Exercise description
From the listing below, copy each line that contains the word "INCLUDE".

Material provided
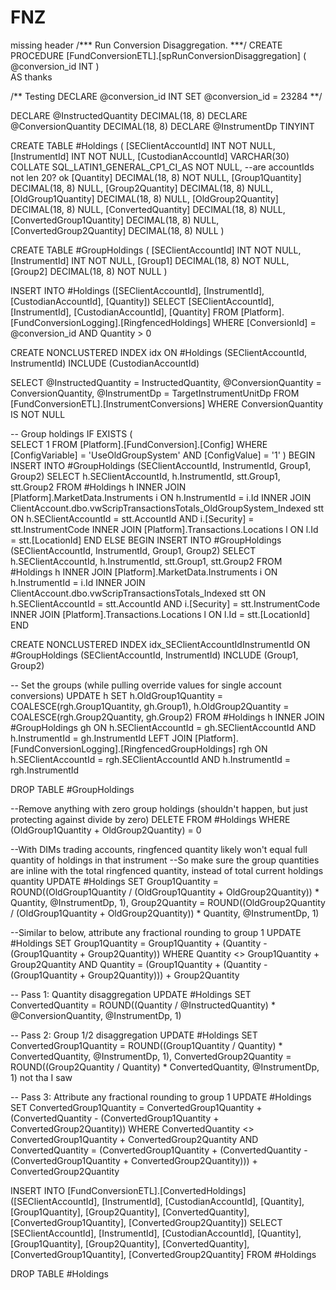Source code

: # FNZ

missing  header
/***
<StoredProcedure>
    <Description>Run Conversion Disaggregation.</Description>
	<Parameters>
        <Parameter Name="@conversion_id">
            <Description></Description>
        </Parameter>
    </Parameters>
</StoredProcedure>
***/
CREATE PROCEDURE [FundConversionETL].[spRunConversionDisaggregation]
(
    @conversion_id INT
)   
AS
thanks

/** Testing
DECLARE @conversion_id INT
SET @conversion_id = 23284
**/

DECLARE @InstructedQuantity DECIMAL(18, 8)
DECLARE @ConversionQuantity DECIMAL(18, 8) 
DECLARE @InstrumentDp TINYINT 

CREATE TABLE #Holdings
(
    [SEClientAccountId]       INT            NOT NULL,
    [InstrumentId]            INT            NOT NULL,
    [CustodianAccountId]      VARCHAR(30) COLLATE SQL_LATIN1_GENERAL_CP1_CI_AS NOT NULL, --are accountIds not len 20? ok
    [Quantity]                DECIMAL(18, 8) NOT NULL,
    [Group1Quantity]          DECIMAL(18, 8) NULL,
    [Group2Quantity]          DECIMAL(18, 8) NULL,
	[OldGroup1Quantity]       DECIMAL(18, 8) NULL,
    [OldGroup2Quantity]       DECIMAL(18, 8) NULL,
    [ConvertedQuantity]       DECIMAL(18, 8) NULL,
    [ConvertedGroup1Quantity] DECIMAL(18, 8) NULL,
    [ConvertedGroup2Quantity] DECIMAL(18, 8) NULL
)

CREATE TABLE #GroupHoldings
(
    [SEClientAccountId] INT            NOT NULL,
    [InstrumentId]      INT            NOT NULL,
    [Group1]            DECIMAL(18, 8) NOT NULL,
    [Group2]            DECIMAL(18, 8) NOT NULL
)

INSERT INTO #Holdings
    ([SEClientAccountId],
     [InstrumentId],
     [CustodianAccountId],
     [Quantity])
SELECT 
    [SEClientAccountId],
    [InstrumentId],
    [CustodianAccountId],
    [Quantity]
FROM
    [Platform].[FundConversionLogging].[RingfencedHoldings]
WHERE
    [ConversionId] = @conversion_id
	AND Quantity > 0

CREATE NONCLUSTERED INDEX idx ON #Holdings (SEClientAccountId, InstrumentId) INCLUDE (CustodianAccountId)

SELECT
    @InstructedQuantity = InstructedQuantity,
    @ConversionQuantity = ConversionQuantity,
    @InstrumentDp = TargetInstrumentUnitDp
FROM
    [FundConversionETL].[InstrumentConversions]
WHERE
    ConversionQuantity IS NOT NULL

-- Group holdings
IF EXISTS (    
    SELECT 
        1 
    FROM 
        [Platform].[FundConversion].[Config] 
    WHERE 
        [ConfigVariable] = 'UseOldGroupSystem' 
        AND [ConfigValue] = '1'
)
BEGIN
    INSERT INTO #GroupHoldings (SEClientAccountId, InstrumentId, Group1, Group2)
    SELECT
        h.SEClientAccountId,
        h.InstrumentId,
        stt.Group1,
        stt.Group2
    FROM
        #Holdings h
        INNER JOIN [Platform].MarketData.Instruments i ON h.InstrumentId = i.Id
        INNER JOIN ClientAccount.dbo.vwScripTransactionsTotals_OldGroupSystem_Indexed stt ON h.SEClientAccountId = stt.AccountId
            AND i.[Security] = stt.InstrumentCode
        INNER JOIN [Platform].Transactions.Locations l ON l.Id = stt.[LocationId]
END
ELSE
BEGIN
    INSERT INTO #GroupHoldings (SEClientAccountId, InstrumentId, Group1, Group2)
    SELECT
        h.SEClientAccountId,
        h.InstrumentId,
        stt.Group1,
        stt.Group2
    FROM
        #Holdings h
        INNER JOIN [Platform].MarketData.Instruments i ON h.InstrumentId = i.Id
        INNER JOIN ClientAccount.dbo.vwScripTransactionsTotals_Indexed stt ON h.SEClientAccountId = stt.AccountId
            AND i.[Security] = stt.InstrumentCode
        INNER JOIN [Platform].Transactions.Locations l ON l.Id = stt.[LocationId]
END

CREATE NONCLUSTERED INDEX idx_SEClientAccountIdInstrumentId ON #GroupHoldings (SEClientAccountId, InstrumentId) INCLUDE (Group1, Group2)

-- Set the groups (while pulling override values for single account conversions)
UPDATE
    h
SET
    h.OldGroup1Quantity = COALESCE(rgh.Group1Quantity, gh.Group1),
    h.OldGroup2Quantity = COALESCE(rgh.Group2Quantity, gh.Group2)
FROM
    #Holdings h
    INNER JOIN #GroupHoldings gh ON h.SEClientAccountId = gh.SEClientAccountId
        AND h.InstrumentId = gh.InstrumentId
    LEFT JOIN [Platform].[FundConversionLogging].[RingfencedGroupHoldings] rgh ON h.SEClientAccountId = rgh.SEClientAccountId
        AND h.InstrumentId = rgh.InstrumentId

DROP TABLE #GroupHoldings

--Remove anything with zero group holdings (shouldn't happen, but just protecting against divide by zero)
DELETE FROM 
	#Holdings
WHERE
	(OldGroup1Quantity + OldGroup2Quantity) = 0

--With DIMs trading accounts, ringfenced quantity likely won't equal full quantity of holdings in that instrument
--So make sure the group quantities are inline with the total ringfenced quantity, instead of total current holdings quantity
UPDATE
	#Holdings
SET
	Group1Quantity = ROUND((OldGroup1Quantity / (OldGroup1Quantity + OldGroup2Quantity)) * Quantity, @InstrumentDp, 1),
	Group2Quantity = ROUND((OldGroup2Quantity / (OldGroup1Quantity + OldGroup2Quantity)) * Quantity, @InstrumentDp, 1)

--Similar to below, attribute any fractional rounding to group 1
UPDATE
    #Holdings
SET
    Group1Quantity = Group1Quantity + (Quantity - (Group1Quantity + Group2Quantity))
WHERE
    Quantity <> Group1Quantity + Group2Quantity 
    AND Quantity = (Group1Quantity + (Quantity - (Group1Quantity + Group2Quantity))) + Group2Quantity

-- Pass 1: Quantity disaggregation
UPDATE
    #Holdings
SET
    ConvertedQuantity = ROUND((Quantity / @InstructedQuantity) * @ConversionQuantity, @InstrumentDp, 1)

-- Pass 2: Group 1/2 disaggregation
UPDATE
    #Holdings
SET
    ConvertedGroup1Quantity = ROUND((Group1Quantity / Quantity) * ConvertedQuantity, @InstrumentDp, 1),
    ConvertedGroup2Quantity = ROUND((Group2Quantity / Quantity) * ConvertedQuantity, @InstrumentDp, 1)
not tha I saw
 
-- Pass 3: Attribute any fractional rounding to group 1
UPDATE
    #Holdings
SET
    ConvertedGroup1Quantity = ConvertedGroup1Quantity + (ConvertedQuantity - (ConvertedGroup1Quantity + ConvertedGroup2Quantity))
WHERE
    ConvertedQuantity <> ConvertedGroup1Quantity + ConvertedGroup2Quantity 
    AND ConvertedQuantity = (ConvertedGroup1Quantity + (ConvertedQuantity - (ConvertedGroup1Quantity + ConvertedGroup2Quantity))) + ConvertedGroup2Quantity
   
INSERT INTO [FundConversionETL].[ConvertedHoldings]
    ([SEClientAccountId],
     [InstrumentId],
     [CustodianAccountId],
     [Quantity],
     [Group1Quantity],
     [Group2Quantity],
     [ConvertedQuantity],
     [ConvertedGroup1Quantity],
     [ConvertedGroup2Quantity])
SELECT
    [SEClientAccountId],
    [InstrumentId],
    [CustodianAccountId],
    [Quantity],
    [Group1Quantity],
    [Group2Quantity],
    [ConvertedQuantity],
    [ConvertedGroup1Quantity],
    [ConvertedGroup2Quantity]
FROM
    #Holdings
	
DROP TABLE #Holdings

Written answer
CREATE NONCLUSTERED INDEX idx ON #Holdings (SEClientAccountId, InstrumentId) INCLUDE (CustodianAccountId)
CREATE NONCLUSTERED INDEX idx_SEClientAccountIdInstrumentId ON #GroupHoldings (SEClientAccountId, InstrumentId) INCLUDE (Group1, Group2)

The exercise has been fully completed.